Sightseeing in Kusatsu Onsen
At the center of Kusatsu there is the Yubatake, a system of wooden tubs, the spring that releases the classic smell of sulfur. Here the water flows from the spring and passes through a system of wooden plates to be cooled down before being channeled towards the various ryokans and public toilets of the city. It is certainly an incredibly photogenic place and I recommend stopping to overnight in Kusatsu Onsen to admire the magic of the Yubatake even at night: the lights and the steam rising from the pools create a magical atmosphere!
Another method used to cool the thermal waters is the Yumomi, which is the use of wooden sweeps to move the water and to lower the temperature. Today it is possible to see the Yumomi at Netsu no Yu, a building right next to the Yubatake, where the performances can be seen 6 times a day, from 9.30 to 16.30.
The cost is 600 yen, but many ryokans distribute a 50 yen discount to their guests. Tickets are limited for each show and go on sale half an hour before the show starts. The performance lasts 30 minutes.
A short walk from the Yubatake will lead you to Sainokawara Park, a valley of volcanic rocks dotted with pools, lakes, and rivers where thermal water flows. There is a pedestrian path, but it is also possible to walk freely around the area and there are several foot baths where you can dip your feet. Here there is the largest outdoor onsen in Kusatsu, the Sainokawara Rotenburo, open from 7.00 to 20.00, 600 yen the entrance. Due to the location, it is particularly recommended during the autumn to admire the autumn colors and during the winter, surrounded by snow!
Usually one of the main activities in onsen towns is “onsen hopping” or try the various thermal bathhouses to enjoy the different types of thermal water or smiply to see the various environments. For this reason, you will see people walking around the town wearing a yukata so that it is easier to undress and dressed between one bath and another. You almost always find yukatas in Japanese rooms and geta are provided when you go out for a walk. Towels and washing items are generally available on-site or you can rent them for a few yen; you can also equip yourself with a small handbag.
In Kusatsu Onsen, other than Sainokawara Rotenburo, the other most renowned onsen are Goza no yu and Otaki no yu. There should be a pass, which can be purchased directly at the entrance of the three onsen, which allows you to access all three for 1,600 yen (instead of 2,100 yen for separate entrances).
There are also some free onsen, although much smaller and simpler, frequented mainly by locals, such as the Shirahata no yu right next to where they perform the Yumomii show.
Around the streets of Kusatsu you will also find several free foot baths, where you can sit on the edge of the bath and chat with your feet immersed in the thermal waters.
How to get to Kusatsu Onsen
We visited Kusatsu Onsen by renting a car from Takasaki (which we reached by train) because we opted to make a few stops along the way, but the car is not necessary and you can also get to Kusatsu Onsen by public transport. Once in Kusatsu, the car is not needed and you can easily walk around. For the ski slopes and the volcanic area, there are frequent buses.

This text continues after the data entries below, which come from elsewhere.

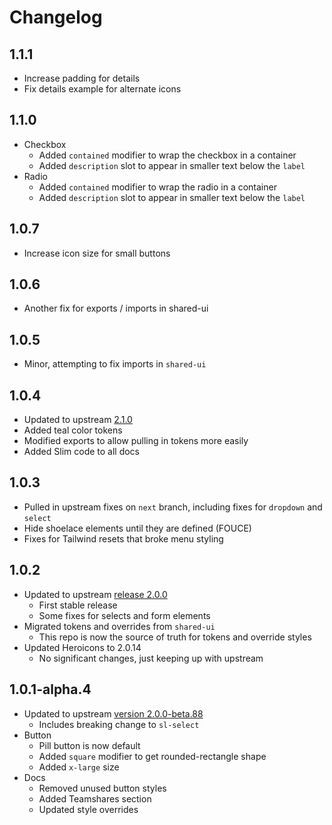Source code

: # Changelog

## 1.1.1

- Increase padding for details
- Fix details example for alternate icons

## 1.1.0

- Checkbox
  - Added `contained` modifier to wrap the checkbox in a container
  - Added `description` slot to appear in smaller text below the `label`
- Radio
  - Added `contained` modifier to wrap the radio in a container
  - Added `description` slot to appear in smaller text below the `label`

## 1.0.7

- Increase icon size for small buttons

## 1.0.6

- Another fix for exports / imports in shared-ui

## 1.0.5

- Minor, attempting to fix imports in `shared-ui`

## 1.0.4

- Updated to upstream [2.1.0](/resources/changelog)
- Added teal color tokens
- Modified exports to allow pulling in tokens more easily
- Added Slim code to all docs

## 1.0.3

- Pulled in upstream fixes on `next` branch, including fixes for `dropdown` and `select`
- Hide shoelace elements until they are defined (FOUCE)
- Fixes for Tailwind resets that broke menu styling

## 1.0.2

- Updated to upstream [release 2.0.0](/resources/changelog)
  - First stable release
  - Some fixes for selects and form elements
- Migrated tokens and overrides from `shared-ui`
  - This repo is now the source of truth for tokens and override styles
- Updated Heroicons to 2.0.14
  - No significant changes, just keeping up with upstream

## 1.0.1-alpha.4

- Updated to upstream [version 2.0.0-beta.88](/resources/changelog)
  - Includes breaking change to `sl-select`
- Button
  - Pill button is now default
  - Added `square` modifier to get rounded-rectangle shape
  - Added `x-large` size
- Docs
  - Removed unused button styles
  - Added Teamshares section
  - Updated style overrides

If you don’t have the Japan Rail Pass or want to save money, buses are always the cheap alternative and from Shinjuku there are direct buses at a cost of 3,500 yen each way and they take about 4 hours.
There is no train station in Kusatsu, but you will need to take a bus from Naganohara-Kusatsuguchi or Karuizawa stations.
To reach Naganohara-Kusatsuguchi from Tokyo you can take the Limited Express Akagi direct train from Ueno, 5,370 yen, 2 and a half hours (but there are only 3 daily trips) or reach Takasaki (Shinkansen 4,810 yen covered by Japan Rail Pass, 45/50 minutes or Local Train 1,980 yen, just under two hours) and then from there, local Agatsuma line for an additional hour and a half and 1,200 yen.